Exercise materials:
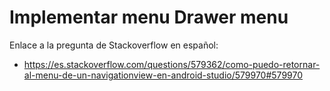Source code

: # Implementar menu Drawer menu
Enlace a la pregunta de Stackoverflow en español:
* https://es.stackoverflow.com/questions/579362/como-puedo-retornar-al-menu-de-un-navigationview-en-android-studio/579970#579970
--
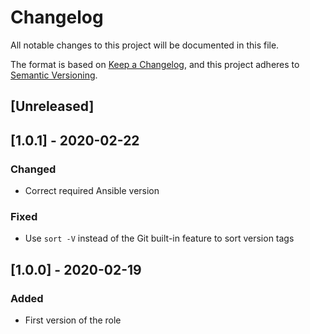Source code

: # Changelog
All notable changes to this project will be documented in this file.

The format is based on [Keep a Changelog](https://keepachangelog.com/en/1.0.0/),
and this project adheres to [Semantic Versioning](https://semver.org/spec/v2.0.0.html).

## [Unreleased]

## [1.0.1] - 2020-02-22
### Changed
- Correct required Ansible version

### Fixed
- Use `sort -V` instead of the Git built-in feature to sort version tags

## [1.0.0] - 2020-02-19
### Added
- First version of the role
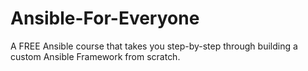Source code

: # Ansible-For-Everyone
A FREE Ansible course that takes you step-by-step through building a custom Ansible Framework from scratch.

Exercise objective:
Lines holding the word "project" are the answer; copy every one from the records above.

Exercise output:
All notable changes to this project will be documented in this file.
and this project adheres to [Semantic Versioning](https://semver.org/spec/v2.0.0.html).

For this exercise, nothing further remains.